Comme son nom l'indique, cette société entend produire des documentaires économiques. C'est une manière également de transmettre mon expérience au Secrétariat d'Etat à l'économie (seco).

Ce premier film évoque les mesures protectionnistes prises en 2002 par les Etats-Unis dans le secteur de l'acier. Une affaire que j'ai vécue lorsque j'étais à la tête du seco et qui a eu des répercussions jusqu'en Suisse pour un certain nombre de PME.

J'ai voulu montrer la complexité de ce sujet et, plus largement, les conséquences négatives et positives de la mondialisation. Mon prochain film traitera du tiers-monde et de la problématique des migrations.

swissinfo: Une personne très illustre – Al Gore – est également passée d'un poste gouvernemental à la réalisation de documentaires. Le pouvoir de l'audiovisuel est-il plus puissant que le pouvoir politique?

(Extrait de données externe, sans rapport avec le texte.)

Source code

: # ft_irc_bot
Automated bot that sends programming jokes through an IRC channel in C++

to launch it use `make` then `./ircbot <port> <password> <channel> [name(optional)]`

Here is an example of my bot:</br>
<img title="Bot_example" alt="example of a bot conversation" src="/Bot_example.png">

DS : Je ne crois pas qu'on puisse dire que le pouvoir politique faiblit en soi. Mais j'ai constaté à Berne ou à Seattle (lors de la conférence de l'OMC en 1999) que les gens ne se donnaient pas la peine d'aller au fond des choses.

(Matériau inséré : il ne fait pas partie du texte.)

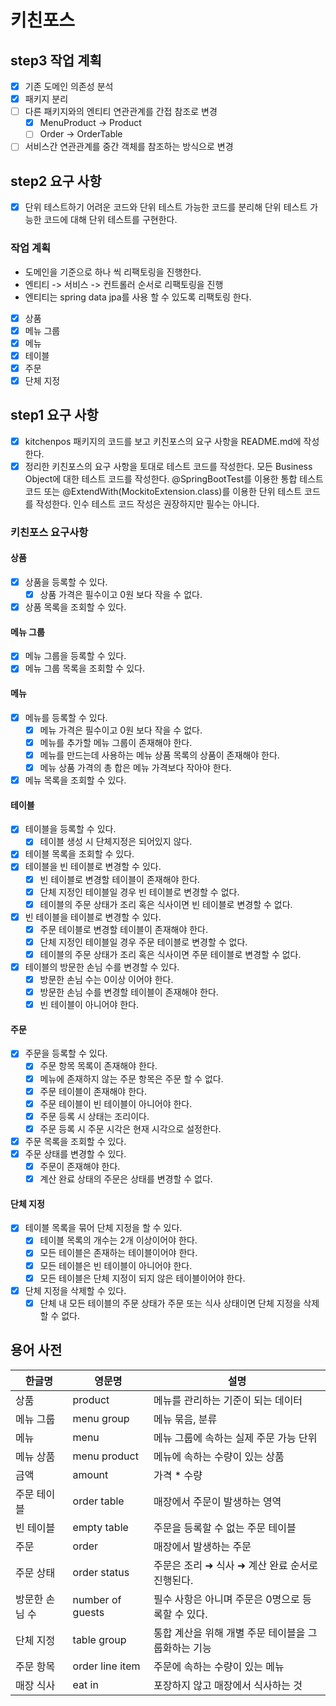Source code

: # 키친포스

## step3 작업 계획

- [x] 기존 도메인 의존성 분석
- [x] 패키지 분리
- [ ] 다른 패키지와의 엔티티 연관관계를 간접 참조로 변경
  - [x] MenuProduct -> Product
  - [ ] Order -> OrderTable
- [ ] 서비스간 연관관계를 중간 객체를 참조하는 방식으로 변경

## step2 요구 사항

- [x] 단위 테스트하기 어려운 코드와 단위 테스트 가능한 코드를 분리해 단위 테스트 가능한 코드에 대해 단위 테스트를 구현한다.

### 작업 계획

- 도메인을 기준으로 하나 씩 리팩토링을 진행한다.
- 엔티티 -> 서비스 -> 컨트롤러 순서로 리팩토링을 진행
- 엔티티는 spring data jpa를 사용 할 수 있도록 리팩토링 한다.

- [x] 상품
- [x] 메뉴 그룹
- [x] 메뉴
- [x] 테이블
- [x] 주문
- [x] 단체 지정

## step1 요구 사항

- [x] kitchenpos 패키지의 코드를 보고 키친포스의 요구 사항을 README.md에 작성한다.
- [x] 정리한 키친포스의 요구 사항을 토대로 테스트 코드를 작성한다. 모든 Business Object에 대한 테스트 코드를 작성한다. @SpringBootTest를 이용한 통합 테스트 코드 또는
      @ExtendWith(MockitoExtension.class)를 이용한 단위 테스트 코드를 작성한다. 인수 테스트 코드 작성은 권장하지만 필수는 아니다.

### 키친포스 요구사항

#### 상품

- [x] 상품을 등록할 수 있다.
  - [x] 상품 가격은 필수이고 0원 보다 작을 수 없다.
- [x] 상품 목록을 조회할 수 있다.

#### 메뉴 그룹

- [x] 메뉴 그룹을 등록할 수 있다.
- [x] 메뉴 그룹 목록을 조회할 수 있다.

#### 메뉴

- [x] 메뉴를 등록할 수 있다.
  - [x] 메뉴 가격은 필수이고 0원 보다 작을 수 없다.
  - [x] 메뉴를 추가할 메뉴 그룹이 존재해야 한다.
  - [x] 메뉴를 만드는데 사용하는 메뉴 상품 목록의 상품이 존재해야 한다.
  - [x] 메뉴 상품 가격의 총 합은 메뉴 가격보다 작아야 한다.
- [x] 메뉴 목록을 조회할 수 있다.

#### 테이블

- [x] 테이블을 등록할 수 있다.
  - [x] 테이블 생성 시 단체지정은 되어있지 않다.
- [x] 테이블 목록을 조회할 수 있다.
- [x] 테이블을 빈 테이블로 변경할 수 있다.
  - [x] 빈 테이블로 변경할 테이블이 존재해야 한다.
  - [x] 단체 지정인 테이블일 경우 빈 테이블로 변경할 수 없다.
  - [x] 테이블의 주문 상태가 조리 혹은 식사이면 빈 테이블로 변경할 수 없다.
- [x] 빈 테이블을 테이블로 변경할 수 있다.
  - [x] 주문 테이블로 변경할 테이블이 존재해야 한다.
  - [x] 단체 지정인 테이블일 경우 주문 테이블로 변경할 수 없다.
  - [x] 테이블의 주문 상태가 조리 혹은 식사이면 주문 테이블로 변경할 수 없다.
- [x] 테이블의 방문한 손님 수를 변경할 수 있다.
  - [x] 방문한 손님 수는 0이상 이어야 한다.
  - [x] 방문한 손님 수를 변경할 테이블이 존재해야 한다.
  - [x] 빈 테이블이 아니어야 한다.

#### 주문

- [x] 주문을 등록할 수 있다.
  - [x] 주문 항목 목록이 존재해야 한다.
  - [x] 메뉴에 존재하지 않는 주문 항목은 주문 할 수 없다.
  - [x] 주문 테이블이 존재해야 한다.
  - [x] 주문 테이블이 빈 테이블이 아니어야 한다.
  - [x] 주문 등록 시 상태는 조리이다.
  - [x] 주문 등록 시 주문 시각은 현재 시각으로 설정한다.
- [x] 주문 목록을 조회할 수 있다.
- [x] 주문 상태를 변경할 수 있다.
  - [x] 주문이 존재해야 한다.
  - [x] 계산 완료 상태의 주문은 상태를 변경할 수 없다.

#### 단체 지정

- [x] 테이블 목록을 묶어 단체 지정을 할 수 있다.
  - [x] 테이블 목록의 개수는 2개 이상이어야 한다.
  - [x] 모든 테이블은 존재하는 테이블이어야 한다.
  - [x] 모든 테이블은 빈 테이블이 아니어야 한다.
  - [x] 모든 테이블은 단체 지정이 되지 않은 테이블이어야 한다.
- [x] 단체 지정을 삭제할 수 있다.
  - [x] 단체 내 모든 테이블의 주문 상태가 주문 또는 식사 상태이면 단체 지정을 삭제할 수 없다.

## 용어 사전

| 한글명         | 영문명           | 설명                                                |
| -------------- | ---------------- | --------------------------------------------------- |
| 상품           | product          | 메뉴를 관리하는 기준이 되는 데이터                  |
| 메뉴 그룹      | menu group       | 메뉴 묶음, 분류                                     |
| 메뉴           | menu             | 메뉴 그룹에 속하는 실제 주문 가능 단위              |
| 메뉴 상품      | menu product     | 메뉴에 속하는 수량이 있는 상품                      |
| 금액           | amount           | 가격 \* 수량                                        |
| 주문 테이블    | order table      | 매장에서 주문이 발생하는 영역                       |
| 빈 테이블      | empty table      | 주문을 등록할 수 없는 주문 테이블                   |
| 주문           | order            | 매장에서 발생하는 주문                              |
| 주문 상태      | order status     | 주문은 조리 ➜ 식사 ➜ 계산 완료 순서로 진행된다.     |
| 방문한 손님 수 | number of guests | 필수 사항은 아니며 주문은 0명으로 등록할 수 있다.   |
| 단체 지정      | table group      | 통합 계산을 위해 개별 주문 테이블을 그룹화하는 기능 |
| 주문 항목      | order line item  | 주문에 속하는 수량이 있는 메뉴                      |
| 매장 식사      | eat in           | 포장하지 않고 매장에서 식사하는 것                  |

J'ai donc voulu montrer par un film - beaucoup plus accessible que par un livre - que la mondialisation ne se réduit pas à une vison manichéenne, qu'elle recèle des éléments positifs et négatifs. Et le message que j'essaye de faire passer est d'humaniser ce processus de transformation de nos sociétés.

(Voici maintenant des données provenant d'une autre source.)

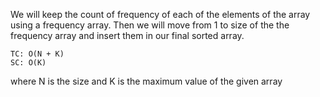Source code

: We will keep the count of frequency of each of the
elements of the array using a frequency array. Then
we will move from 1 to size of the the frequency array
and insert them in our final sorted array.

    TC: O(N + K)
    SC: O(K)

where N is the size and K is the maximum 
value of the given array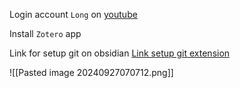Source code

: Login account `Long` on [youtube](https://youtube.com) 

Install `Zotero` app

Link for setup git on obsidian [Link setup git extension](https://www.youtube.com/watch?v=5YZz38U20ws) 

![[Pasted image 20240927070712.png]]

swissinfo: quels sont, selon vous, ces aspects positifs et négatifs?

DS : Premièrement, le commerce mondial contribue à créer de la richesse dans le monde. Or, certains pays en profitent plus que d'autre. Il est en effet difficile d'accéder aux marchés mondiaux et cela nécessite des mesures douloureuses, comme des restructurations et des licenciements.

A court terme, le commerce mondial provoque souvent des problèmes. Mais à long terme, il crée de la richesse pour le pays concerné.

D'un coté, on voit que la libéralisation crée des emplois et favorise les échanges. Un pays comme la Suisse peut ainsi importer des produits biens meilleurs marchés que s'ils étaient taxés.

Mais cette ouverture crée aussi des problèmes. En Suisse, c'est le secteur agricole. Ce pays est d'accord de tout libéraliser, sauf l'agriculture. Or, pour les pays émergents, ce secteur est la base, le point de départ d'une économie exportatrice.

swissinfo: N'y a-t-il pas un nombre croissant de pays qui veulent soustraire une partie de leur économie à la concurrence mondiale?

DS: Face aux risques d'un retour du protectionnisme, la Suisse et les autres pays occidentaux doivent faire preuve de solidarité. On ne peut pas tout avoir et tout vouloir. C'est ce que j'essaye de montrer dans mon film.

Les Etats-Unis n'ont pas voulu moderniser leur industrie sidérurgique. Et quand les problèmes sont arrivés, ils ont fermé les frontières, sans se préoccuper des autres. Une telle attitude est inadmissible.

Par ce film, je voudrais montrer qu'à long terme, il est contreproductif pour un pays d'agir égoïstement. En manifestant une certaine solidarité, on crée de la confiance. Ce qui pourrait relancer les discussions au sein de l'OMC.

Pour l'heure, les pays du Sud estiment que les pays riches veulent tout et ne donnent rien. Raison pour laquelle, ils bloquent tout progrès dans l'actuel cycle de négociation, le cycle de Doha.

Interview swissinfo: Frédéric Burnand à Genève

En bref

Venu de l'économie privée, David Syz dirige le Secrétariat d'Etat à l'économie (seco) de 1999 à 2004.

Il rejoint ensuite le secteur privé et consacre la moitié de son temps aux films documentaires.

Dans un premier temps, il se forme à New York à l'écriture de scénario et se lance ensuite dans la réalisation de son premier film - «La guerre de l'acier» - en sillonnant la planète et en interrogeant des ministres et des responsables des politiques commerciales, tout comme des figures critiques comme Susanne George ou Joseph Stiglitz. Le film est entièrement financé par ses soins.

En janvier, son film fera l'objet d'une émission à la télévision suisse alémanique. Mais David Syz vise avant tout les universités et les écoles, autrement dit les décideurs du futur.